Milo Hasbani: un appello con il cuore
- nelly618
- 10 dic 2025
- Tempo di lettura: 2 min
Abbiamo il piacere di ospitare una lettera inviata da un caro amico e sostenitore del Volontariato, Milo Hasbani. Durante la serata per festeggiare i nostri 25 anni, Milo ha rivolto al pubblico un accorato appello per promuovere la nostra campagna destinata ad acquistare un nuovo mezzo. Appello che rinnova in occasione dell’avvicinarsi di Chanuccà.
Carissimi,
quest’anno, durante la festa per i 25 anni, sono stato “incoronato” fund raiser ufficiale: un titolo che mi fa sorridere, ma che porto con responsabilità e affetto, perché conosco bene il valore straordinario di ciò che questo volontariato rappresenta per tutta la città. Come marito di Joice, una delle fondatrici e oggi vicepresidente del Volontariato Federica Sharon Biazzi, vedo quotidianamente il dietro le quinte del lavoro dell’associazione di persone come mia moglie e come i volontari coordinati da Rosanna, fondatrice e Presidente: sono persone che meritano un ringraziamento sincero.
È impossibile non restare colpiti da questo impegno. All’alba iniziano le telefonate e con esse la corsa a organizzare appuntamenti e soddisfare tutte le richieste. Gli autisti sono persone meravigliose che non si tirano mai indietro, turni e chilometri per loro non sono mai troppi per non lasciare nessuno da solo. In un servizio quotidiano e così complesso le difficoltà sono inevitabili: ogni auto percorre circa 3.000 km al mese può capitare che dopo anni di servizio serva una manutenzione urgente. Ma ogni volta che capita di dover dire “non posso”, quando tutti vorremmo poter dire “arriviamo subito”, l’amarezza è tanta. È per questo che oggi invio queste mie parole, perché so quante altre persone potremmo aiutare con un mezzo in più. Una nuova auto attrezzata significa più dignità, più autonomia, più serenità per chi ha bisogno di noi.
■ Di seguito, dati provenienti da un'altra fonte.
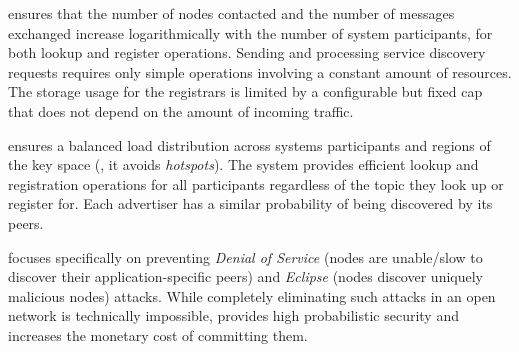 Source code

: \sysname ensures that the number of nodes contacted and the number of messages exchanged increase logarithmically with the number of system participants, for both lookup and register operations. 
Sending and processing service discovery requests requires only simple operations involving a constant amount of resources.
The storage usage for the registrars is limited by a configurable but fixed cap that does not depend on the amount of incoming traffic. 

\sysname ensures a balanced load distribution across systems participants and regions of the key space (\ie, it avoids \emph{hotspots}).
The system provides efficient lookup and registration operations for all participants regardless of the topic they look up or register for.
Each advertiser has a similar probability of being discovered by its peers. 

\sysname focuses specifically on preventing \emph{Denial of Service} (nodes are unable/slow to discover their application-specific peers) and \emph{Eclipse} (nodes discover uniquely malicious nodes) attacks.
While completely eliminating such attacks in an open network is technically impossible, \sysname provides high probabilistic security 
and increases the monetary cost of committing them.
Scrivo queste righe con il cuore perché vedendo tutta questa fatica so anche che la loro forza può diventare inarrestabile se ci siete voi a sostenerli. In questi mesi abbiamo visto una generosità che continua a sorprenderci. La raccolta per il nuovo mezzo è partita con entusiasmo e stiamo facendo passi importanti, grazie a chi ha già scelto di esserci: ogni contributo, grande o piccolo, sta già costruendo qualcosa di concreto.
All’inizio ci eravamo dati come orizzonte la fine del 2025. Io, invece, continuo a credere che i miracoli, quelli veri, possano arrivare entro Chanuccà. Forse è una sfida audace, ma se c’è qualcosa che questi 25 anni ci hanno insegnato è che, insieme, possiamo farcela.